Re: PATCH: Fix nbd on 2.1.118 SMP kernels

Stephen C. Tweedie (sct@redhat.com)
Thu, 27 Aug 1998 22:00:33 +0100


Hi,

On Thu, 27 Aug 1998 11:40:43 -0700 (PDT), Linus Torvalds
<torvalds@transmeta.com> said:

> It's otherwise ok, but this part is certainly buggy:

>> ...

> If you drop the io-request lock, and then not expect CURRENT to change,
> you're just fooling yourself. That's like saying "oh, btw, I now let
> people change the CURRENT queue, but by God if anybody actually does so
> I'll panic". That's just too stupid for me to accept as a patch.

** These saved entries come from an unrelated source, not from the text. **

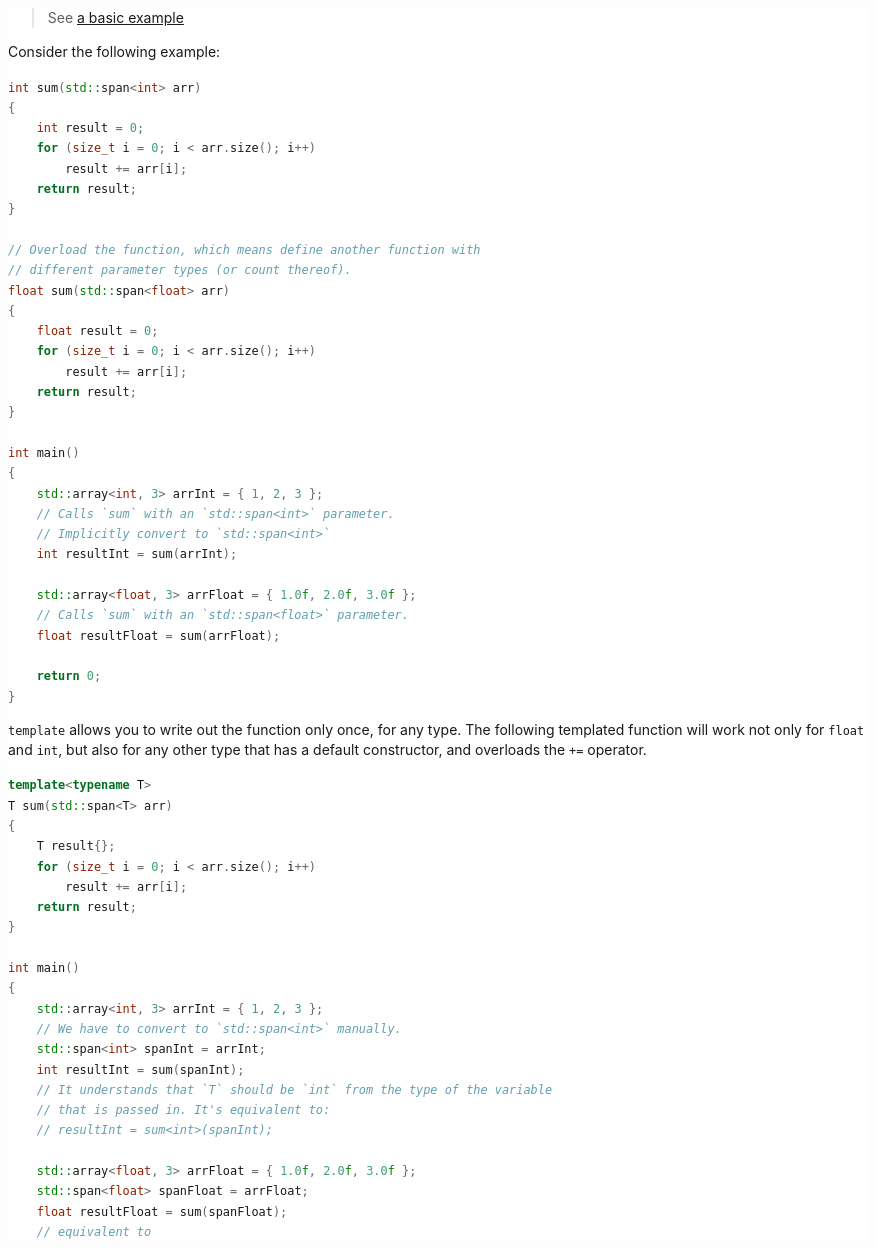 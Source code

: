 > See [a basic example](./template/example_1)

Consider the following example:

```cpp
int sum(std::span<int> arr)
{
    int result = 0;
    for (size_t i = 0; i < arr.size(); i++)
        result += arr[i];
    return result;
}

// Overload the function, which means define another function with
// different parameter types (or count thereof).
float sum(std::span<float> arr)
{
    float result = 0;
    for (size_t i = 0; i < arr.size(); i++)
        result += arr[i];
    return result;
}

int main()
{
    std::array<int, 3> arrInt = { 1, 2, 3 };
    // Calls `sum` with an `std::span<int>` parameter.
    // Implicitly convert to `std::span<int>`
    int resultInt = sum(arrInt);

    std::array<float, 3> arrFloat = { 1.0f, 2.0f, 3.0f };
    // Calls `sum` with an `std::span<float>` parameter.
    float resultFloat = sum(arrFloat);

    return 0;
}
```

`template` allows you to write out the function only once, for any type.
The following templated function will work not only for `float` and `int`,
but also for any other type that has a default constructor, and overloads the `+=` operator.

```cpp
template<typename T>
T sum(std::span<T> arr)
{
    T result{};
    for (size_t i = 0; i < arr.size(); i++)
        result += arr[i];
    return result;
}

int main()
{
    std::array<int, 3> arrInt = { 1, 2, 3 };
    // We have to convert to `std::span<int>` manually.
    std::span<int> spanInt = arrInt;
    int resultInt = sum(spanInt);
    // It understands that `T` should be `int` from the type of the variable
    // that is passed in. It's equivalent to:
    // resultInt = sum<int>(spanInt);

    std::array<float, 3> arrFloat = { 1.0f, 2.0f, 3.0f };
    std::span<float> spanFloat = arrFloat;
    float resultFloat = sum(spanFloat);
    // equivalent to
```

No --- that's the whole point. The nbd driver always processes its
requests synchronously. Once a process starts to deal with CURRENT,
no other process will change the head request, and CURRENT is
guaranteed to remain there until we synchronously remove it. We know
for sure that nobody will change it while we block.

There _is_ a problem remaining, but that's not it.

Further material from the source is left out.